Every line in the listing that holds "label" counts once; state the total and nothing more.

-----

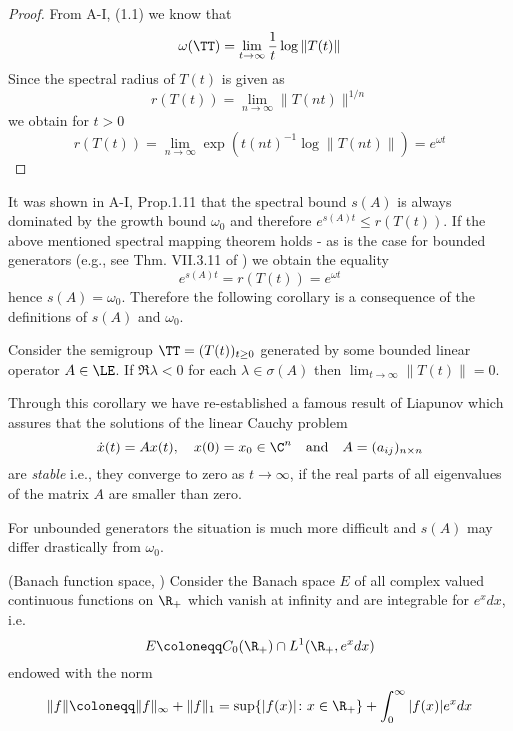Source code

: \newpage
\begin{proof}
From A-I, (1.1) we know that
\[ 
    \omega(\TT) = \lim_{t \to \infty} \frac{1}{t} \log \|T(t)\|
\]
Since the spectral radius of $T(t)$ is given as
\[
    r(T(t)) = \lim_{n \to \infty} \|T(nt)\|^{1/n}
\]
we obtain for $t > 0$
\[
    r(T(t)) = \lim_{n \to \infty} \exp(t(nt)^{-1} \log \|T(nt)\|) = e^{\omega t}
\]
\end{proof}
It was shown in A-I, Prop.1.11 that the spectral bound $s(A)$ is always dominated by the growth bound $\omega_{0}$ and therefore $e^{s(A)t} \leq r(T(t))$.
If the above mentioned spectral mapping theorem holds - as is the case for bounded generators (e.g., see Thm. VII.3.11 of \citet{dunfordschwartz:1958}) we obtain the equality
\[
    e^{s(A)t} = r(T(t)) = e^{\omega t}
\]
hence $s(A) = \omega_{0}$.
Therefore the following corollary is a consequence of the definitions of $s(A)$ and $\omega_{0}$.
\begin{corollary}\label{cor:a3-1.2}
Consider the semigroup $\TT = (T(t))_{t \geq 0}$ generated by some bounded linear operator $A \in \LE$.
If $\Re\lambda < 0$ for each $\lambda \in \sigma(A)$ then $\lim_{t \to \infty}\|T(t)\| = 0$.
\end{corollary}
Through this corollary we have re-established a famous result of Liapunov which assures that the solutions of the linear Cauchy problem
\[
    \dot{x}(t) = Ax(t), \quad x(0) = x_{0} \in \C^{n} \quad \text{and} \quad A = (a_{ij})_{n\times n}
\]
are \emph{stable} i.e., they converge to zero as $t \to \infty$, if the real parts of all eigenvalues of the matrix $A$ are smaller than zero.

For unbounded generators the situation is much more difficult and $s(A)$ may differ drastically from $\omega_{0}$.
\begin{example}\label{ex:a3-1.3}
(Banach function space, \citet{greinervoigtwolff:1981})
Consider the Banach space $E$ of all complex valued continuous functions on $\R_{+}$ which vanish at infinity and are integrable for $e^{x}dx$, i.e.
\[
    E \coloneqq C_{0}(\R_{+}) \cap L^{1}(\R_{+}, e^{x}dx)
\]
endowed with the norm
\[
    \|f\| \coloneqq \|f\|_{\infty} + \|f\|_{1} = \sup\{|f(x)| \colon x \in \R_{+}\} + \int_{0}^{\infty} |f(x)|e^{x} dx
\]
\end{example}

\newpage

-----

(Solution to this problem) 2